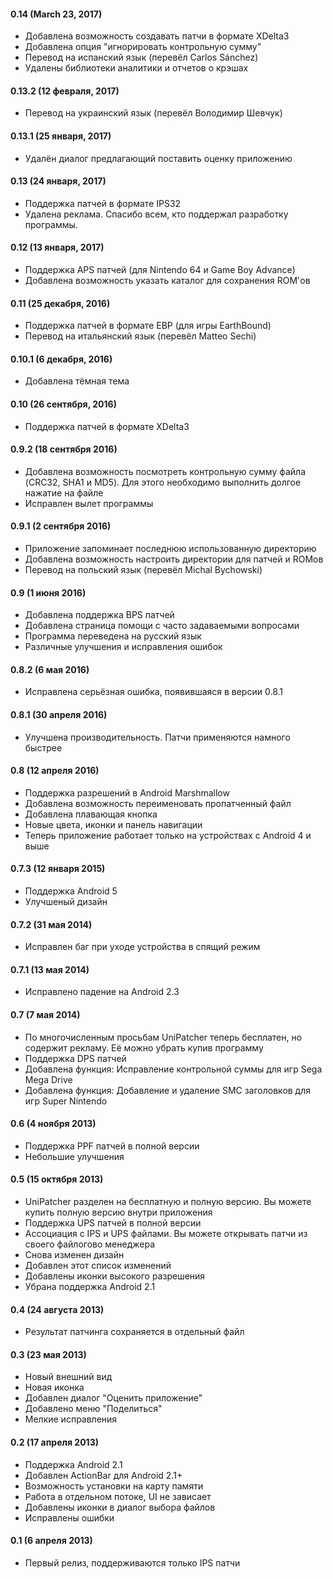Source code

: #### 0.14 (March 23, 2017)

- Добавлена возможность создавать патчи в формате XDelta3
- Добавлена опция "игнорировать контрольную сумму"
- Перевод на испанский язык (перевёл Carlos Sánchez)
- Удалены библиотеки аналитики и отчетов о крэшах

#### 0.13.2 (12 февраля, 2017)

- Перевод на украинский язык (перевёл Володимир Шевчук)

#### 0.13.1 (25 января, 2017)

- Удалён диалог предлагающий поставить оценку приложению

#### 0.13 (24 января, 2017)

- Поддержка патчей в формате IPS32
- Удалена реклама. Спасибо всем, кто поддержал разработку программы.

#### 0.12 (13 января, 2017)

- Поддержка APS патчей (для Nintendo 64 и Game Boy Advance)
- Добавлена возможность указать каталог для сохранения ROM'ов

#### 0.11 (25 декабря, 2016)

- Поддержка патчей в формате EBP (для игры EarthBound)
- Перевод на итальянский язык (перевёл Matteo Sechi)

#### 0.10.1 (6 декабря, 2016)

- Добавлена тёмная тема

#### 0.10 (26 сентября, 2016)

- Поддержка патчей в формате XDelta3

#### 0.9.2 (18 сентября 2016)

- Добавлена возможность посмотреть контрольную сумму файла (CRC32, SHA1 и MD5). Для этого необходимо выполнить долгое нажатие на файле
- Исправлен вылет программы

#### 0.9.1 (2 сентября 2016)

- Приложение запоминает последнюю использованную директорию
- Добавлена возможность настроить директории для патчей и ROMов
- Перевод на польский язык (перевёл Michal Bychowski)

#### 0.9 (1 июня 2016)

- Добавлена поддержка BPS патчей
- Добавлена страница помощи с часто задаваемыми вопросами
- Программа переведена на русский язык
- Различные улучшения и исправления ошибок

#### 0.8.2 (6 мая 2016)

- Исправлена серьёзная ошибка, появившаяся в версии 0.8.1

#### 0.8.1 (30 апреля 2016)

- Улучшена производительность. Патчи применяются намного быстрее

#### 0.8 (12 апреля 2016)

- Поддержка разрешений в Android Marshmallow
- Добавлена возможность переименовать пропатченный файл
- Добавлена плавающая кнопка
- Новые цвета, иконки и панель навигации
- Теперь приложение работает только на устройствах с Android 4 и выше

#### 0.7.3 (12 января 2015)

- Поддержка Android 5
- Улучшеный дизайн

#### 0.7.2 (31 мая 2014)

- Исправлен баг при уходе устройства в спящий режим

#### 0.7.1 (13 мая 2014)

- Исправлено падение на Android 2.3

#### 0.7 (7 мая 2014)

- По многочисленным просьбам UniPatcher теперь бесплатен, но содержит рекламу. Её можно убрать купив программу
- Поддержка DPS патчей
- Добавлена функция: Исправление контрольной суммы для игр Sega Mega Drive
- Добавлена функция: Добавление и удаление SMC заголовков для игр Super Nintendo

#### 0.6 (4 ноября 2013)

- Поддержка PPF патчей в полной версии
- Небольшие улучшения

#### 0.5 (15 октября 2013)

- UniPatcher разделен на бесплатную и полную версию. Вы можете купить полную версию внутри приложения
- Поддержка UPS патчей в полной версии
- Ассоциация с IPS и UPS файлами. Вы можете открывать патчи из своего файлогово менеджера
- Снова изменен дизайн
- Добавлен этот список изменений
- Добавлены иконки высокого разрешения
- Убрана поддержка Android 2.1

#### 0.4 (24 августа 2013)

- Результат патчинга сохраняется в отдельный файл

#### 0.3 (23 мая 2013)

- Новый внешний вид
- Новая иконка
- Добавлен диалог "Оценить приложение"
- Добавлено меню "Поделиться"
- Мелкие исправления

#### 0.2 (17 апреля 2013)

- Поддержка Android 2.1
- Добавлен ActionBar для Android 2.1+
- Возможность установки на карту памяти
- Работа в отдельном потоке, UI не зависает
- Добавлены иконки в диалог выбора файлов
- Исправлены ошибки

#### 0.1 (6 апреля 2013)

- Первый релиз, поддерживаются только IPS патчи
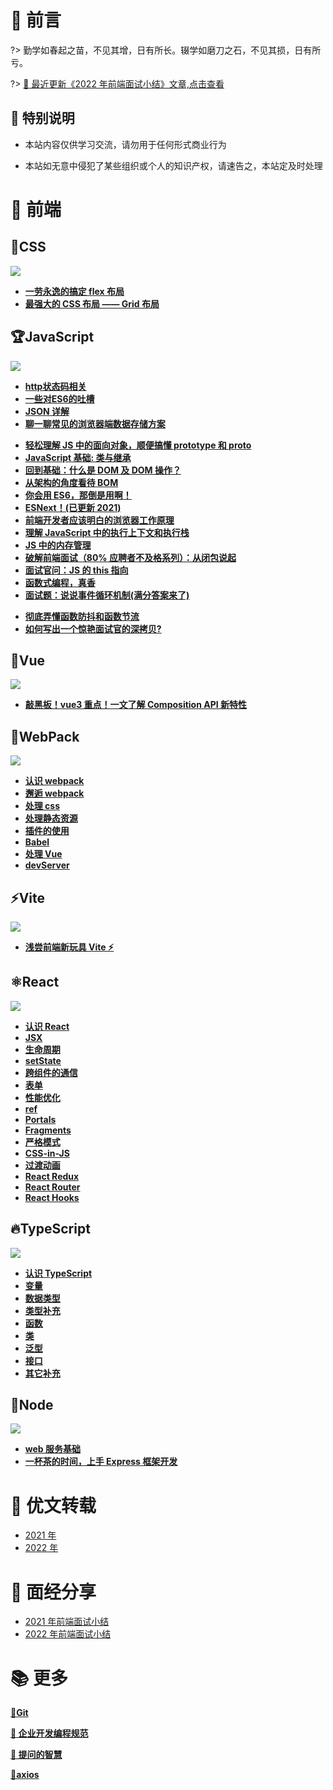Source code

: # 🎨 前言

?> 勤学如春起之苗，不见其增，日有所长。辍学如磨刀之石，不见其损，日有所亏。


?> [🌟 最近更新《2022 年前端面试小结》文章,点击查看 ](interview/scene/2022?id=_2022-年前端面试小结)




## 🧡 特别说明


- 本站内容仅供学习交流，请勿用于任何形式商业行为

- 本站如无意中侵犯了某些组织或个人的知识产权，请速告之，本站定及时处理

# 🎉 前端

## 🎨CSS

![](https://gitee.com/itsandy/picgo-img/raw/master/未分类/css.png)

- [**一劳永逸的搞定 flex 布局**](css/flex?id=flex-布局)
- [**最强大的 CSS 布局 —— Grid 布局**](css/grid?id=grid-布局)

## 🏆JavaScript

![](https://gitee.com/itsandy/picgo-img/raw/master/未分类/JavaScript.png)

<!-- - [**Arguments 对象深入了解**](javascript/advanced/arguments?id=arguments) -->

- [**http状态码相关**](javascript/http/http状态码相关?id=http状态码相关)
- [**一些对ES6的吐槽**](javascript/es6/es6吐槽?id=es6-吐槽)
- [**JSON 详解**](javascript/basic/json?id=json)
- [**聊一聊常见的浏览器端数据存储方案**](javascript/basic/storage?id=浏览器存储方案)
<!-- - [浏览器事件解析](javascript/basic/flow-events?id=浏览器事件解析) -->
- [**轻松理解 JS 中的面向对象，顺便搞懂 prototype 和 proto**](javascript/object-oriented/object-oriented?id=面向对象是现实的抽象方式)
- [**JavaScript 基础: 类与继承**](javascript/object-oriented/es6-class?id=class-定义类的方式)
- [**回到基础：什么是 DOM 及 DOM 操作？**](javascript/dom?id=dom操作架构)
- [**从架构的角度看待 BOM**](javascript/bom?id=bom-浏览器操作)
- [**你会用 ES6，那倒是用啊！**](javascript/es6/es6小结?id=es6-新特性)
- [**ESNext！(已更新 2021)**](javascript/es-next?id=es6)
- [**前端开发者应该明白的浏览器工作原理**](javascript/advanced/browser-run-theory?id=浏览器的工作原理)
- [**理解 JavaScript 中的执行上下文和执行栈**](javascript/advanced/js-implementation?id=javascript-的执行过程)
- [**JS 中的内存管理**](javascript/advanced/memory-management?id=认识内存管理)
- [**破解前端面试（80% 应聘者不及格系列）：从闭包说起**](javascript/advanced/js-closure?id=让人迷惑的闭包)
- [**面试官问：JS 的 this 指向**](javascript/advanced/this-point?id=为什么需要-this？)
- [**函数式编程，真香**](javascript/advanced/pure-function?id=函数式编程)
- [**面试题：说说事件循环机制(满分答案来了)**](javascript/advanced/event-loop?id=事件循环)
<!-- - [**错误处理方案**](javascript/advanced/handle-error?id=错误处理方案) -->
- [**彻底弄懂函数防抖和函数节流**](javascript/advanced/debounce-throttle?id=防抖和节流)
- [**如何写出一个惊艳面试官的深拷贝?**](javascript/senior/depth-copy?id=浅拷贝和深拷贝)

## 🌈Vue

![](https://gitee.com/itsandy/picgo-img/raw/master/未分类/vue.png)

<!-- - [**认识 vue**](vue/readme?id=vue) -->
<!-- - [**数组更新检测**](vue/list?id=数组更新检测) -->

- [**敲黑板！vue3 重点！一文了解 Composition API 新特性**](vue/composition/readme?id=composition-api)

## 🎈WebPack

![](https://gitee.com/itsandy/picgo-img/raw/master/未分类/webpack.png)

- [**认识 webpack** ](webpack/readme?id=webpack)
- [**邂逅 webpack** ](webpack/default?id=邂逅webpack)
- [**处理 css** ](webpack/css?id=处理css)
- [**处理静态资源** ](webpack/image?id=处理静态资源)
- [**插件的使用** ](webpack/plugin?id=插件的使用)
- [**Babel** ](webpack/babel?id=Babel)
- [**处理 Vue** ](webpack/vue?id=处理vue)
- [**devServer** ](webpack/server?id=devServer)

## ⚡Vite

![](https://gitee.com/itsandy/picgo-img/raw/master/未分类/vite.jpg)

- [**浅尝前端新玩具 Vite ⚡**](vite/basic?id=vite)

## ⚛React

![](https://gitee.com/itsandy/picgo-img/raw/master/未分类/react.png)

- [**认识 React**](react/readme?id=react)
- [**JSX**](react/jsx?id=jsx)
- [**生命周期**](react/lifecycle?id=生命周期)
- [**setState**](react/state?id=setstate)
- [**跨组件的通信**](react/cross-communication?id=跨组件的通信)
- [**表单** ](react/form?id=表单)
- [**性能优化** ](react/performance-optimization?id=性能优化)
- [**ref** ](react/refs?id=refs)
- [**Portals**](react/portals?id=portals)
- [**Fragments**](react/fragments?id=fragments)
- [**严格模式**](react/strictMode?id=strictMode)
- [**CSS-in-JS**](react/css-in-js?id=css-in-js)
- [**过渡动画** ](react/transition?id=react-transition-group)
- [**React Redux**](react/redux?id=redux)
- [**React Router**](react/router?id=react-router)
- [**React Hooks**](react/hooks?id=react-hooks)

## 🔥TypeScript

![](https://gitee.com/itsandy/picgo-img/raw/master/未分类/TypeScript.png)

- [**认识 TypeScript**](typescript/readme?id=typescript)
- [**变量**](typescript/variable?id=typescript中的变量)
- [**数据类型**](typescript/data-type?id=数据类型)
- [**类型补充**](typescript/type-supplementary?id=类型补充)
- [**函数**](typescript/function?id=函数)
- [**类**](typescript/class?id=类)
- [**泛型**](typescript/genericity?id=泛型)
- [**接口**](typescript/interface?id=接口的声明)
- [**其它补充**](typescript/other?id=其他补充)

## 👴Node

![](https://gitee.com/itsandy/picgo-img/raw/master/未分类/node.png)

- [**web 服务基础**](node/03-web-development-foundation/01-web-services-bas?id=web-服务基础)
- [**一杯茶的时间，上手 Express 框架开发**](node/03-web-development-foundation/02-express?id=express)

<!-- ## 📊 前端数据可视化

- [**应用场景**](data-visualization/01-application-scenarios?id=数据可视化应用场景)
- [**技术选型**](data-visualization/02-technical-options?id=数据可视化前端技术选型)
- [**稀缺中的稀缺—— 地图可视化（百度+高德）**](data-visualization/map) -->

<!-- # 😫 数据结构与算法

?>🔊 本专栏只针对 JavaScript 开发者撰写的数据结构与算法专栏 -->

<!-- - [排序算法](/algorithm/sort?id=排序算法) -->

# 📘 优文转载

- [2021 年](/collect/2021?id=_2021年)
- [2022 年](/collect/2022?id=_2022-年)

# 📝 面经分享

- [2021 年前端面试小结](interview/scene/2021?id=_2021-年前端面试小结)
- [2022 年前端面试小结](interview/scene/2022?id=_2022-年前端面试小结)

# 📚 更多

[**🔰Git**](git/basic?id=git)

[**👏 企业开发编程规范**](specification/readme?id=企业开发编程规范)

[**📣 提问的智慧**](more/qulz/readme)

[**🔧axios**](more/axios/basic?id=axios)

<!-- ## [**🔮 代码片段**](more/code-clips/readme?id=代码片段) -->

<!-- ## 🏹docker

- **【一】docker 基础**`暂不更新，专注前端`
  - [1 - 认识 docker](more/docker/readme)
  - [2 - 安装 docker](more/docker/installation)
  - [3 - docker 的基本使用](more/docker/basic)
  - [4 - docker 多容器的操作](more/docker/more-container)
  - [5 - docker 端口映射和模式讲解](more/docker/prot-map) -->

<!-- ## 📂 技术面试题

- **JavaScript 面试题**
  - [1 - 作用域提升](javascript/advanced/scope-interview?id=作用域提升面试题)
  - [2 - this 指向](javascript/advanced/this-interview?id=面试题一)
  - [3 - 事件循环](interview/javascript/event-loop?id=事件循环面试题)
  - [4 - 手写 apply、call、bind](interview/javascript/write-apply?id=手写-apply、call、bind) -->
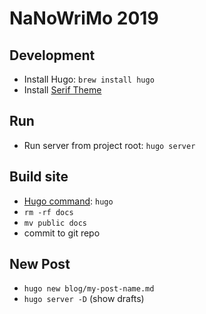 # NaNoWriMo 2019

## Development
- Install Hugo: `brew install hugo`
- Install [Serif Theme](https://github.com/JugglerX/hugo-serif-theme) 

## Run
- Run server from project root: `hugo server`

## Build site
- [Hugo command](https://gohugo.io/commands/hugo/): `hugo`
- `rm -rf docs`
- `mv public docs`
- commit to git repo 

## New Post
- `hugo new blog/my-post-name.md`
- `hugo server -D` (show drafts)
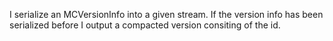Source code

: I serialize an MCVersionInfo into a given stream.If the version info has been serialized before I output a compacted version consiting of the id.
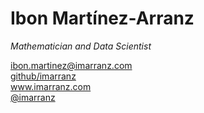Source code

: <link rel="stylesheet" href="https://cdnjs.cloudflare.com/ajax/libs/font-awesome/4.7.0/css/font-awesome.min.css">

# Ibon **Martínez-Arranz**
*Mathematician and Data Scientist*

<div id="webaddress">
<span class="fa-stack fa-lg">
  <i class="fa fa-circle fa-stack-2x"></i>
  <i class="fa fa-envelope fa-stack-1x fa-inverse"></i>
</span> <a href="mailto:ibon.martinez@imarranz.com">ibon.martinez@imarranz.com</a>
<br>
<span class="fa-stack fa-lg">
  <i class="fa fa-circle fa-stack-2x"></i>
  <i class="fa fa-github fa-stack-1x fa-inverse"></i>
</span> <a href="http://www.github.com/imarranz">github/imarranz</a> 
<br>
<span class="fa-stack fa-lg">
  <i class="fa fa-circle fa-stack-2x"></i>
  <i class="fa fa-laptop fa-stack-1x fa-inverse"></i>
</span> <a href="http://www.imarranz.com">www.imarranz.com</a> 
<br>
<span class="fa-stack fa-lg">
  <i class="fa fa-circle fa-stack-2x"></i>
  <i class="fa fa-twitter fa-stack-1x fa-inverse"></i>
</span> <a href="http://twitter.com/imarranz">@imarranz</a>
</div>
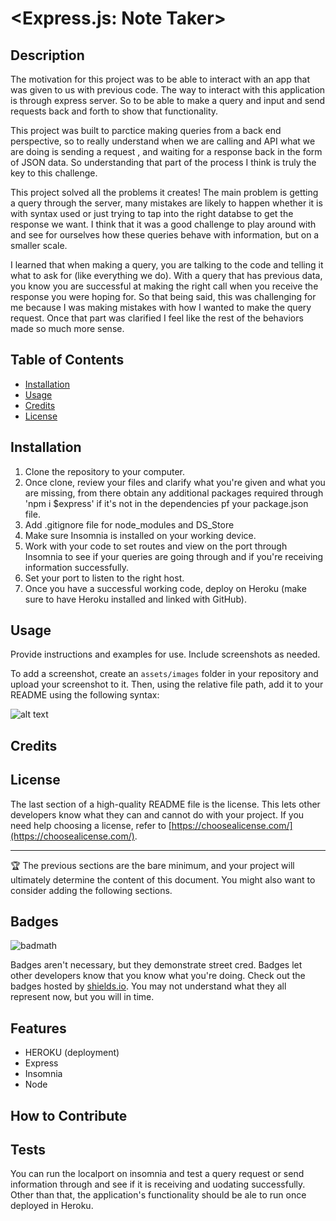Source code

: # <Express.js: Note Taker>

## Description

The motivation for this project was to be able to interact with an app that was given to us with previous code. The way to interact with this application is through express server. So to be able to make a query and input and send requests back and forth to show that functionality.

This project was built to parctice making queries from a back end perspective, so to really understand when we are calling and API what we are doing is sending a request , and waiting for a response back in the form of JSON data. So understanding that part of the process I think is truly the key to this challenge.

This project solved all the problems it creates! The main problem is getting a query through the server, many mistakes are likely to happen whether it is with syntax used or just trying to tap into the right databse to get the response we want. I think that it was a good challenge to play around with and see for ourselves how these queries behave with information, but on a smaller scale.

I learned that when making a query, you are talking to the code and telling it what to ask for (like everything we do). With a query that has previous data, you know you are successful at making the right call when you receive the response you were hoping for. So that being said, this was challenging for me because I was making mistakes with how I wanted to make the query request. Once that part was clarified I feel like the rest of the behaviors made so much more sense.

## Table of Contents 
- [Installation](#installation)
- [Usage](#usage)
- [Credits](#credits)
- [License](#license)

## Installation
1. Clone the repository to your computer.
2. Once clone, review your files and clarify what you're given and what you are missing, from there obtain any additional packages required through 'npm i $express' if it's not in the dependencies pf your package.json file.
3. Add .gitignore file for node_modules and DS_Store
4. Make sure Insomnia is installed on your working device.
5. Work with your code to set routes and view on the port through Insomnia to see if your queries are going through and if you're receiving information successfully.
6. Set your port to listen to the right host.
7. Once you have a successful working code, deploy on Heroku (make sure to have Heroku installed and linked with GitHub).

## Usage

Provide instructions and examples for use. Include screenshots as needed.

To add a screenshot, create an `assets/images` folder in your repository and upload your screenshot to it. Then, using the relative file path, add it to your README using the following syntax:

![alt text](assets/images/screenshot.png)

## Credits


## License

The last section of a high-quality README file is the license. This lets other developers know what they can and cannot do with your project. If you need help choosing a license, refer to [https://choosealicense.com/](https://choosealicense.com/).

---

🏆 The previous sections are the bare minimum, and your project will ultimately determine the content of this document. You might also want to consider adding the following sections.

## Badges

![badmath](https://img.shields.io/github/languages/top/nielsenjared/badmath)

Badges aren't necessary, but they demonstrate street cred. Badges let other developers know that you know what you're doing. Check out the badges hosted by [shields.io](https://shields.io/). You may not understand what they all represent now, but you will in time.

## Features

- HEROKU (deployment)
- Express
- Insomnia
- Node


## How to Contribute

## Tests

You can run the localport on insomnia and test a query request or send information through and see if it is receiving and uodating successfully. Other than that, the application's functionality should be ale to run once deployed in Heroku.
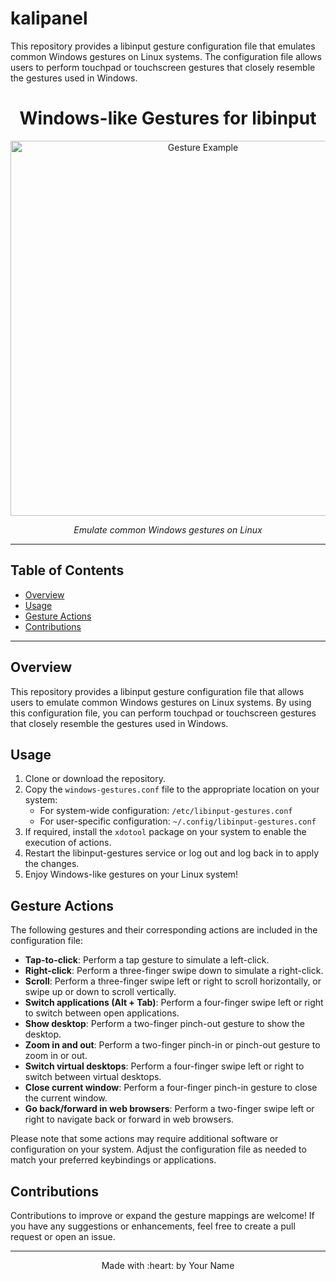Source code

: # kalipanel
This repository provides a libinput gesture configuration file that emulates common Windows gestures on Linux systems. The configuration file allows users to perform touchpad or touchscreen gestures that closely resemble the gestures used in Windows.
<h1 align="center">Windows-like Gestures for libinput</h1>

<p align="center">
  <img src="gesture.png" alt="Gesture Example" width="600">
</p>

<p align="center">
  <em>Emulate common Windows gestures on Linux</em>
</p>

---

## Table of Contents
- [Overview](#overview)
- [Usage](#usage)
- [Gesture Actions](#gesture-actions)
- [Contributions](#contributions)

---

## Overview

This repository provides a libinput gesture configuration file that allows users to emulate common Windows gestures on Linux systems. By using this configuration file, you can perform touchpad or touchscreen gestures that closely resemble the gestures used in Windows.

## Usage

1. Clone or download the repository.
2. Copy the `windows-gestures.conf` file to the appropriate location on your system:
   - For system-wide configuration: `/etc/libinput-gestures.conf`
   - For user-specific configuration: `~/.config/libinput-gestures.conf`
3. If required, install the `xdotool` package on your system to enable the execution of actions.
4. Restart the libinput-gestures service or log out and log back in to apply the changes.
5. Enjoy Windows-like gestures on your Linux system!

## Gesture Actions

The following gestures and their corresponding actions are included in the configuration file:

- **Tap-to-click**: Perform a tap gesture to simulate a left-click.
- **Right-click**: Perform a three-finger swipe down to simulate a right-click.
- **Scroll**: Perform a three-finger swipe left or right to scroll horizontally, or swipe up or down to scroll vertically.
- **Switch applications (Alt + Tab)**: Perform a four-finger swipe left or right to switch between open applications.
- **Show desktop**: Perform a two-finger pinch-out gesture to show the desktop.
- **Zoom in and out**: Perform a two-finger pinch-in or pinch-out gesture to zoom in or out.
- **Switch virtual desktops**: Perform a four-finger swipe left or right to switch between virtual desktops.
- **Close current window**: Perform a four-finger pinch-in gesture to close the current window.
- **Go back/forward in web browsers**: Perform a two-finger swipe left or right to navigate back or forward in web browsers.

Please note that some actions may require additional software or configuration on your system. Adjust the configuration file as needed to match your preferred keybindings or applications.

## Contributions

Contributions to improve or expand the gesture mappings are welcome! If you have any suggestions or enhancements, feel free to create a pull request or open an issue.

---

<p align="center">
  Made with :heart: by Your Name
</p>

Problem requirements:
From the entries above, copy each line that holds "open".

Written solution:
- **Switch applications (Alt + Tab)**: Perform a four-finger swipe left or right to switch between open applications.
Contributions to improve or expand the gesture mappings are welcome! If you have any suggestions or enhancements, feel free to create a pull request or open an issue.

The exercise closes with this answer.